Salve, Salve, jovem Mestre
Era noite dum dia chuvoso na capital paulista quando, do apartamento no quinto andar ouvi-se um som diferente no andar de cima. Apenas três dias depois seria encontrado o corpo de Genivaldo Antunes Magalhães, fulminado por um derrame cerebral extenso. Mesmo que os moradores do andar abaixo houvessem chamado por uma ambulância não haveria chances de um resgate: Pereira Neves estava morto.

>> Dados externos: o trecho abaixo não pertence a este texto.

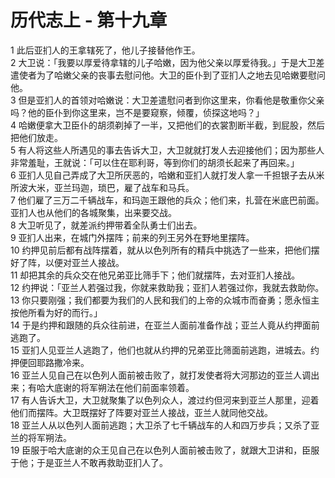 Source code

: # 历代志上 - 第十九章
  
 1 此后亚扪人的王拿辖死了，他儿子接替他作王。  
 2 大卫说：「我要以厚爱待拿辖的儿子哈嫩，因为他父亲以厚爱待我。」于是大卫差遣使者为了哈嫩父亲的丧事去慰问他。大卫的臣仆到了亚扪人之地去见哈嫩要慰问他。  
 3 但是亚扪人的首领对哈嫩说：大卫差遣慰问者到你这里来，你看他是敬重你父亲吗？他的臣仆到你这里来，岂不是要窥察，倾覆，侦探这地吗？」  
 4 哈嫩便拿大卫臣仆的胡须剃掉了一半，又把他们的衣裳割断半截，到屁股，然后把他们放走。  
 5 有人将这些人所遇见的事去告诉大卫，大卫就就打发人去迎接他们；因为那些人非常羞耻，王就说：「可以住在耶利哥，等到你们的胡须长起来了再回来。」  
 6 亚扪人见自己弄成了大卫所厌恶的，哈嫩和亚扪人就打发人拿一千担银子去从米所波大米，亚兰玛迦，琐巴，雇了战车和马兵。  
 7 他们雇了三万二千辆战车，和玛迦王跟他的兵众；他们来，扎营在米底巴前面。亚扪人也从他们的各城聚集，出来要交战。  
 8 大卫听见了，就差派约押带着全队勇士们出去。  
 9 亚扪人出来，在城门外摆阵；前来的列王另外在野地里摆阵。  
 10 约押见前后都有战阵摆着，就从以色列所有的精兵中挑选了一些来，把他们摆好了阵，以便对亚兰人接战。  
 11 却把其余的兵众交在他兄弟亚比筛手下；他们就摆阵，去对亚扪人接战。  
 12 约押说：「亚兰人若强过我，你就来救助我；亚扪人若强过你，我就去救助你。  
 13 你只要刚强；我们都要为我们的人民和我们的上帝的众城市而奋勇；愿永恒主按他所看为好的而行。」  
 14 于是约押和跟随的兵众往前进，在亚兰人面前准备作战；亚兰人竟从约押面前逃跑了。  
 15 亚扪人见亚兰人逃跑了，他们也就从约押的兄弟亚比筛面前逃跑，进城去。约押便回耶路撒冷来。  
 16 亚兰人见自己在以色列人面前被击败了，就打发使者将大河那边的亚兰人调出来；有哈大底谢的将军朔法在他们前面率领着。  
 17 有人告诉大卫，大卫就聚集了以色列众人，渡过约但河来到亚兰人那里，迎着他们而摆阵。大卫既摆好了阵要对亚兰人接战，亚兰人就同他交战。  
 18 亚兰人从以色列人面前逃跑；大卫杀了七千辆战车的人和四万步兵；又杀了亚兰的将军朔法。  
 19 臣服于哈大底谢的众王见自己在以色列人面前被击败了，就跟大卫讲和，臣服于他；于是亚兰人不敢再救助亚扪人了。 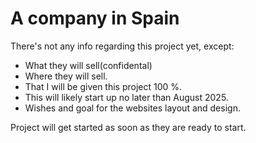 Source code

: # A company in Spain

There's not any info regarding this project yet, except:
- What they will sell(confidental)
- Where they will sell.
- That I will be given this project 100 %.
- This will likely start up no later than August 2025.
- Wishes and goal for the websites layout and design.

Project will get started as soon as they are ready to start.
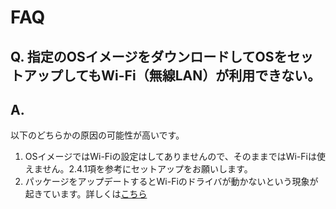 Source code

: # FAQ

## Q. 指定のOSイメージをダウンロードしてOSをセットアップしてもWi-Fi（無線LAN）が利用できない。

## A. 

以下のどちらかの原因の可能性が高いです。

1. OSイメージではWi-Fiの設定はしてありませんので、そのままではWi-Fiは使えません。2.4.1項を参考にセットアップをお願いします。
1. パッケージをアップデートするとWi-Fiのドライバが動かないという現象が起きています。詳しくは[こちら](https://github.com/ryuichiueda/raspimouse_book_info/blob/master/trouble_reports/wifiproblem.md)
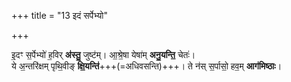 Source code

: +++
title = "13 इदं सर्पेभ्यो"

+++


इ॒दꣳ स॒र्पेभ्यो॑ ह॒विर् **अ॑स्तु॒** जुष्ट॑म्। आ॒श्रे॒षा येषा॑म् **अनु॒यन्ति॒** चेतः॑।  
ये अ॒न्तरि॑क्षम् पृथि॒वीङ् **क्षि॒यन्ति॑**+++(=अधिवसन्ति)+++। ते न॑स् स॒र्पासो॒ हव॒म् **आग॑मिष्ठाः**।
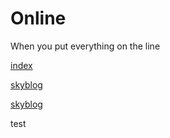 # Online

When you put everything on the line</p>

[index](https://srenan.github.io/online/index.html)

[skyblog](https://srenan.github.io/online/testjs.html)

[skyblog](https://srenan.github.io/online/skyblog.html)
<p> test </p>

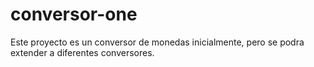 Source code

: # conversor-one
Este proyecto es un conversor de monedas inicialmente, pero se podra extender a diferentes conversores.
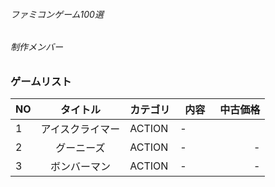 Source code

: ###### ファミコンゲーム100選

###### 制作メンバー

### ゲームリスト
| NO        | タイトル          | カテゴリ                 | 内容　| 中古価格| 
| --------------- |:---------------:| -------------------- | ------------------- | --------------:|
| 1 | アイスクライマー | ACTION       |-      |     |
| 2 | グーニーズ | ACTION |-      |-     || 
| 3 | ボンバーマン | ACTION | -       | -    || 

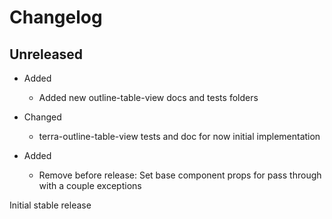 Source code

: # Changelog

## Unreleased

* Added
  * Added new outline-table-view docs and tests folders

* Changed
  * terra-outline-table-view tests and doc for now initial implementation

* Added
  * Remove before release: Set base component props for pass through with a couple exceptions

Initial stable release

Não me lembro da primeira vez que li um livro do cara… Meus pais preferiram dar à mim e minha irmã os filmes da Disney ao invés de debates filosóficos em versos, e à bem da verdade provavelmente foi a opção correta. Ainda assim, quando comecei a me interessar pela leitura, o livro dele foi um dos primeiros que li… Não que eu tivesse entendido grandes coisas, mas gostei o suficiente para, uns anos mais tarde, pegar o livro de novo e descobrir que até que tinha coisa interessante na tal da poesia pós-moderna.
Claro que estou falando de Alcides Viaja, publicado pela primeira vez em 1983, e cuja segunda edição, com uma capa muito mais legal que a da primeira, eu tinha. Como meus pais acabaram com ele eu não sei, já que não é o tipo de coisa que nenhum dos dois se interessa, mas e daí? Até mesmo aquele presente comprado às pressas só pra não dizer que não deu nada pode ser uma boa escolha.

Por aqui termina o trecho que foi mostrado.